En el periodo desde su muerte al enterramiento no dejó de ser vigilada. Según Southwell, una de las noches, la cabeza y el cuerpo de la reina reventaron, liberando su aliento cadavérico, afirmando las mujeres que la custodiaban que, de no haber sido abierta, habría olido peor. Antes de alojarse en el ataúd de madera, el cuerpo permaneció en uno de plomo, donde se acumularon los gases. El ruido que oyeron las custodias pudo deberse a los gases que consiguieron liberarse de su contención, especialmente con velas encendidas cerca. Si realmente no fue abierta, este proceso de descomposición se habría acelerado. Aunque es posible que un hecho así fuera silenciado, también resultaba una anécdota excesivamente adecuada para quienes querían señalar la explosión como un castigo divino que solo pudo llegarle tras su muerte.

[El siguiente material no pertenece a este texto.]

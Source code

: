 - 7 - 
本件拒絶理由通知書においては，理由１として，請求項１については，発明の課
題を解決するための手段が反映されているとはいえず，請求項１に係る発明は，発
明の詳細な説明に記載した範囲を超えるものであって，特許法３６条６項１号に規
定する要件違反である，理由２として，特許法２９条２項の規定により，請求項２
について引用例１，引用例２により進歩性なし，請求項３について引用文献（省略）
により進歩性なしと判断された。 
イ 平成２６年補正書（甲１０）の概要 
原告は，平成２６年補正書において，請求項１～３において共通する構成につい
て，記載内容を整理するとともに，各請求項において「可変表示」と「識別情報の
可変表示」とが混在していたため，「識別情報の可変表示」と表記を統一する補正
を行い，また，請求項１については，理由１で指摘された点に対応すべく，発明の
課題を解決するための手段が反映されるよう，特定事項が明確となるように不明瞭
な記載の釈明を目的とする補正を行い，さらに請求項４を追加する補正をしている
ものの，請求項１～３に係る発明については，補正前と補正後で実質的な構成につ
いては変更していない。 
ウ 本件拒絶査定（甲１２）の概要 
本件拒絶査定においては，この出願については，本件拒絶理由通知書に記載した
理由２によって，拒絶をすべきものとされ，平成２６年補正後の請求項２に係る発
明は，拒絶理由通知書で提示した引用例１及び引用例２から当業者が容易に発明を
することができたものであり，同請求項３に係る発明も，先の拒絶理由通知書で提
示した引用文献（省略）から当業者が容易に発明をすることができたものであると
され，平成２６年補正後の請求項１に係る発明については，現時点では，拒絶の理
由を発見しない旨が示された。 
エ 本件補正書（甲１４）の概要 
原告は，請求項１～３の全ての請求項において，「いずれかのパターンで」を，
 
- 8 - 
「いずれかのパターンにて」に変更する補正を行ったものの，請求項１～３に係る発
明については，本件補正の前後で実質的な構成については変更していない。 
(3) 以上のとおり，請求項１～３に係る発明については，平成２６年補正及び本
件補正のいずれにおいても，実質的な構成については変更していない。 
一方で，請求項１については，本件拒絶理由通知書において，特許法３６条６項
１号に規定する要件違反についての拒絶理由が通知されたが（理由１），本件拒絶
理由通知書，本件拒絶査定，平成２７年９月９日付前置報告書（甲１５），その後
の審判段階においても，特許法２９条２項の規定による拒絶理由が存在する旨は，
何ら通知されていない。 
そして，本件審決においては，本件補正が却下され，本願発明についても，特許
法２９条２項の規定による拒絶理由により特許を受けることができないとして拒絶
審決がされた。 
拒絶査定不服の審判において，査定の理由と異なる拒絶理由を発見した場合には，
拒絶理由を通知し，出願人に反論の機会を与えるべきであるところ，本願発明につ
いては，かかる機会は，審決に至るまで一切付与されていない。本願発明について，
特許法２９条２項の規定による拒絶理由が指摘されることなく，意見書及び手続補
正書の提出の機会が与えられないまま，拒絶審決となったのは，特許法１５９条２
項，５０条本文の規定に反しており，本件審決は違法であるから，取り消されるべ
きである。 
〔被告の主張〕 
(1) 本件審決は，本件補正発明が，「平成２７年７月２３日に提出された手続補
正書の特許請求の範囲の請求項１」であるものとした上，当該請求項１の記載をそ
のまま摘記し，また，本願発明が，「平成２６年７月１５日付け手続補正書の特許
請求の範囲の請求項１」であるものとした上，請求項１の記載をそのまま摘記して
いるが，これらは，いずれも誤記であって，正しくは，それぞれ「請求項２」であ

El nexo en común de estas historias son las divisiones existentes durante la vida de estos monarcas. La explosión de un cadáver no es un fenómeno imposible, especialmente si no recibe un tratamiento adecuado y se aloja en un recipiente hermético donde no puedan liberarse sus gases. No obstante, todos los textos tienen una intencionalidad y es necesario contrastar varios testimonios para distinguir qué pudo haber ocurrido realmente. Si no se hace, los bulos perduran como si fueran hechos, proporcionándonos una versión inadecuada de la historia.

Fuentes

  • Plumtree, J. (2011). Stories of the Death of Kings: Retelling the Demise and Burial of William I, William II and Henry I. Southern African Journal of Medieval and Renaissance Studies, 21, 1-30.
  • Wessex Archaeology (2003). An Archaeological Evaluation of a Bridgettine Abbey and an Assessment of the Results. Syon House, Syon Park Hounslow.
  • Loomis, C. (1996). Elizabeth Southwell's Manuscript Account of the Death of Queen Elizabeth [with text]. English Literary Renaissance, 26(3), 482-509.
  • Loomis, C. (2010). The Death of Elizabeth I: Remembering and Reconstructing the Virgin Queen. Springer.